6/15 and 6/16 meeting summaries: budget, police board, rezoning
We had a budget work session Monday, 6/15 and a regular meeting yesterday, 6/16. Below is a summary of both meetings.
1. We passed the FY2021 budget with no tax increase. There was a proposal to include an additional $2.8 million to expand the police department. That proposal was not approved and was not included in the budget. I did not support funding an expansion of the police department.
Part of the proposed expansion was to create a new Mental Health and Homelessness Unit comprised mostly of sworn officers. I believe the intent of such a unit is good, but we should accomplish that goal in a different way.

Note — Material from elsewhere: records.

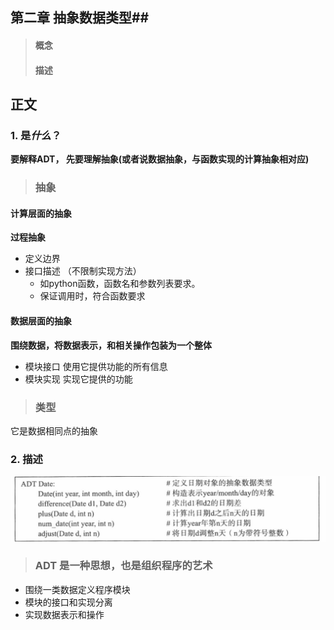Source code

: ## 第二章 抽象数据类型##
> #### 概念 ####
> #### 描述 ####


## 正文 ##
### 1. 是*什么*？ 

**要解释ADT， 先要理解抽象(或者说数据抽象，与函数实现的计算抽象相对应)**

> ### 抽象 ###

#### 计算层面的抽象
**过程抽象**
+ 定义边界
+ 接口描述 （不限制实现方法）  
  - 如python函数，函数名和参数列表要求。
  - 保证调用时，符合函数要求

#### 数据层面的抽象
**围绕数据，将数据表示，和相关操作包装为一个整体**
- 模块接口 使用它提供功能的所有信息
- 模块实现 实现它提供的功能

> ### 类型 ###
它是数据相同点的抽象

### 2. 描述 ####
![img{heigh:500px; width:500px;}](./image/ADT_Date.png)



> ### ADT 是一种思想，也是组织程序的艺术 ###
 
+ 围绕一类数据定义程序模块
+ 模块的接口和实现分离
+ 实现数据表示和操作

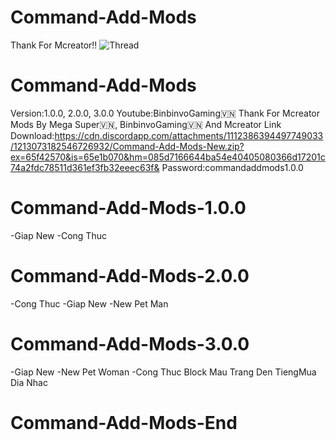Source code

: # Command-Add-Mods
Thank For Mcreator!!
![Thread](https://cdn.discordapp.com/attachments/1165635839657791600/1213070745098260480/image0.jpg?ex=65f4232b&is=65e1ae2b&hm=37beb2357473fcf202a8d6baf75a9bd1219410113a95e83d3ce403f08b642895&)
# Command-Add-Mods
Version:1.0.0, 2.0.0, 3.0.0
Youtube:BinbinvoGaming🇻🇳
Thank For Mcreator
Mods By Mega Super🇻🇳, BinbinvoGaming🇻🇳 And Mcreator
Link Download:https://cdn.discordapp.com/attachments/1112386394497749033/1213073182546726932/Command-Add-Mods-New.zip?ex=65f42570&is=65e1b070&hm=085d7166644ba54e40405080366d17201c74a2fdc78511d361ef3fb32eeec63f&
Password:commandaddmods1.0.0
# Command-Add-Mods-1.0.0
-Giap New
-Cong Thuc
# Command-Add-Mods-2.0.0
-Cong Thuc
-Giap New
-New Pet Man
# Command-Add-Mods-3.0.0
-Giap New
-New Pet Woman
-Cong Thuc 
Block Mau Trang Den
TiengMua Dia Nhac
# Command-Add-Mods-End
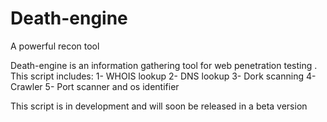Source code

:# Death-engine
 A powerful recon tool 

Death-engine is an information gathering tool for web penetration testing .
This script includes:
1- WHOIS lookup
2- DNS lookup
3- Dork scanning
4- Crawler
5- Port scanner and os identifier

This script is in development and will soon be released in a beta version
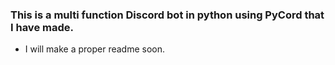 <h3> This is a multi function Discord bot in python using PyCord that I have made.</h3>

- I will make a proper readme soon.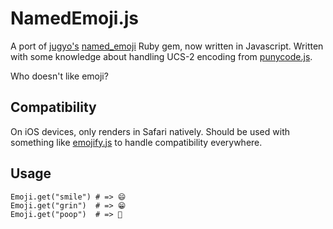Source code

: # NamedEmoji.js

A port of [jugyo's](https://github.com/jugyo) [named_emoji](https://github.com/jugyo/named_emoji) Ruby gem, now written in Javascript. Written with some knowledge about handling UCS-2 encoding from [punycode.js](https://github.com/bestiejs/punycode.js/blob/a6ea357aae89c90733dedd83cc4dac6982a69478/punycode.js#L128-147).

Who doesn't like emoji?

## Compatibility

On iOS devices, only renders in Safari natively. Should be used with something like [emojify.js](https://github.com/hassankhan/emojify.js) to handle compatibility everywhere.

## Usage

    Emoji.get("smile") # => 😄
    Emoji.get("grin")  # => 😁
    Emoji.get("poop")  # => 💩

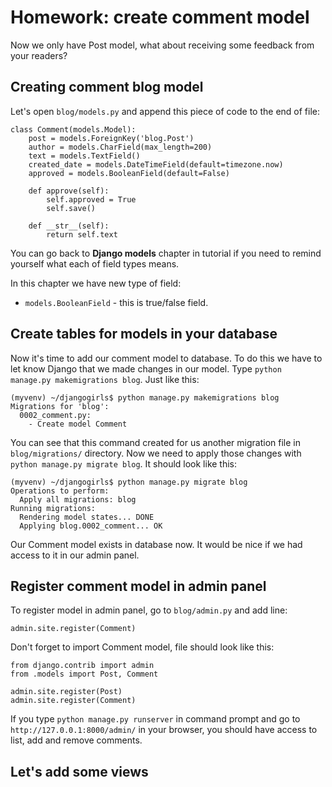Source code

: # Homework: create comment model

Now we only have Post model, what about receiving some feedback from your readers?

## Creating comment blog model

Let's open `blog/models.py` and append this piece of code to the end of file:

    class Comment(models.Model):
    	post = models.ForeignKey('blog.Post')
    	author = models.CharField(max_length=200)
    	text = models.TextField()
    	created_date = models.DateTimeField(default=timezone.now)
    	approved = models.BooleanField(default=False)

    	def approve(self):
    		self.approved = True
    		self.save()

    	def __str__(self):
    		return self.text

You can go back to **Django models** chapter in tutorial if you need to remind yourself what each of field types means.

In this chapter we have new type of field:
- `models.BooleanField` - this is true/false field.


## Create tables for models in your database

Now it's time to add our comment model to database. To do this we have to let know Django that we made changes in our model. Type `python manage.py makemigrations blog`. Just like this:

    (myvenv) ~/djangogirls$ python manage.py makemigrations blog
    Migrations for 'blog':
      0002_comment.py:
        - Create model Comment

You can see that this command created for us another migration file in `blog/migrations/` directory. Now we need to apply those changes with `python manage.py migrate blog`. It should look like this:

    (myvenv) ~/djangogirls$ python manage.py migrate blog
    Operations to perform:
      Apply all migrations: blog
    Running migrations:
      Rendering model states... DONE
      Applying blog.0002_comment... OK

Our Comment model exists in database now. It would be nice if we had access to it in our admin panel.

## Register comment model in admin panel

To register model in admin panel, go to `blog/admin.py` and add line:

    admin.site.register(Comment)

Don't forget to import Comment model, file should look like this:

    from django.contrib import admin
    from .models import Post, Comment

    admin.site.register(Post)
    admin.site.register(Comment)

If you type `python manage.py runserver` in command prompt and go to `http://127.0.0.1:8000/admin/` in your browser, you should have access to list, add and remove comments.

## Let's add some views







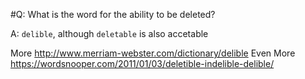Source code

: #Q: What is the word for the ability to be deleted?

A: `delible`, although `deletable` is also accetable 

More http://www.merriam-webster.com/dictionary/delible
Even More https://wordsnooper.com/2011/01/03/deletible-indelible-delible/
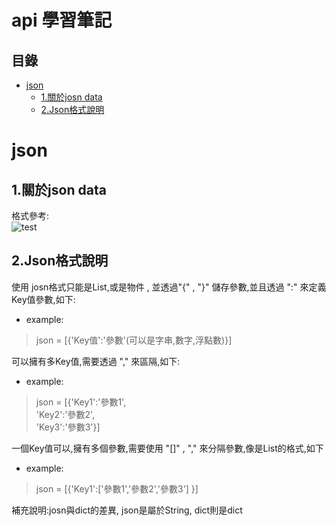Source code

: # api 學習筆記
## 目錄
- [json](#head1)
	- [1.關於josn data  ](#head2)
	- [2.Json格式說明  ](#head3)
	
# <span id="head1">json </span>
## <span id="head2">1.關於json data  </span>
格式參考:  
![test](https://user-images.githubusercontent.com/16216879/194221691-4830cfae-25a9-4c0e-b468-9c98c9b089fc.png)  

## <span id="head3">2.Json格式說明  </span>

使用 josn格式只能是List,或是物件 , 並透過"{" , "}" 儲存參數,並且透過 ":" 來定義Key值參數,如下:  
 * example: 
>json = [{'Key值':'參數'(可以是字串,數字,浮點數)}]  

可以擁有多Key值,需要透過 "," 來區隔,如下:  
 * example:  
>json = [{'Key1':'參數1',  
>'Key2':'參數2',  
>'Key3':'參數3'}]  

一個Key值可以,擁有多個參數,需要使用 "[]" , "," 來分隔參數,像是List的格式,如下  
 * example:  
>json = [{'Key1':['參數1','參數2','參數3'] }]  

補充說明:josn與dict的差異, json是屬於String, dict則是dict  

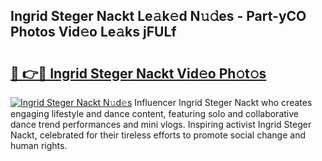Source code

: ## Ingrid Steger Nackt Le𝚊k𝚎d N𝚞𝚍es - Part-yCO Photos Vid𝚎o Le𝚊ks jFULf

# <h2><a href="http://fb22qst.evod.top/?m=Ingrid+Steger+Nackt">🔗 👉🔴 Ingrid Steger Nackt Vid𝚎o Ph𝚘t𝚘s</a></h2>

[![Ingrid Steger Nackt N𝚞d𝚎s](https://i.imgur.com/8V9OHl7.gif)](http://fb22qst.evod.top/?m=Ingrid+Steger+Nackt)
Influencer Ingrid Steger Nackt who creates engaging lifestyle and dance content, featuring solo and collaborative dance trend performances and mini vlogs. Inspiring activist Ingrid Steger Nackt, celebrated for their tireless efforts to promote social change and human rights.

At the meeting yesterday, I stated that we should re-examine the role of police in our society and how we serve the community. When you call for help, you don’t always need an officer with a gun and badge to respond. I support investing in civilian mental health professionals and social workers to form a unit that could assist and respond, especially with our most vulnerable residents like individuals who are housing insecure or homeless or struggling with mental illness. I plan to work towards that goal.
The budget also does not include any funding for tear gas. I oppose the use of tear gas or any chemical agent on our community. The police department is reviewing its use of force policies, including its tear gas policies. I hope a policy will soon be adopted that bans the use of tear gas, or at the very least bans tear gas as a means of crowd disbursement.
2. The City Manager provided an update on actions taken by the city in response to recent events. The City Manager has hired a professional services firm, 21CP Solutions LLC, to conduct a policy and procedure review of the police department. Selection of the firm was within the City Manager’s authority and not subject to council approval. Funding to hire the firm will be taken from the police budget. The firm will conduct a review of police policies and procedures, assess the tactics utilized during the protests, determine gaps in policy, procedure, training, or department practice that may be inconsistent with national best practices, and prepare a report with findings and recommendations. The report will address areas of concern identified by residents and community organizations.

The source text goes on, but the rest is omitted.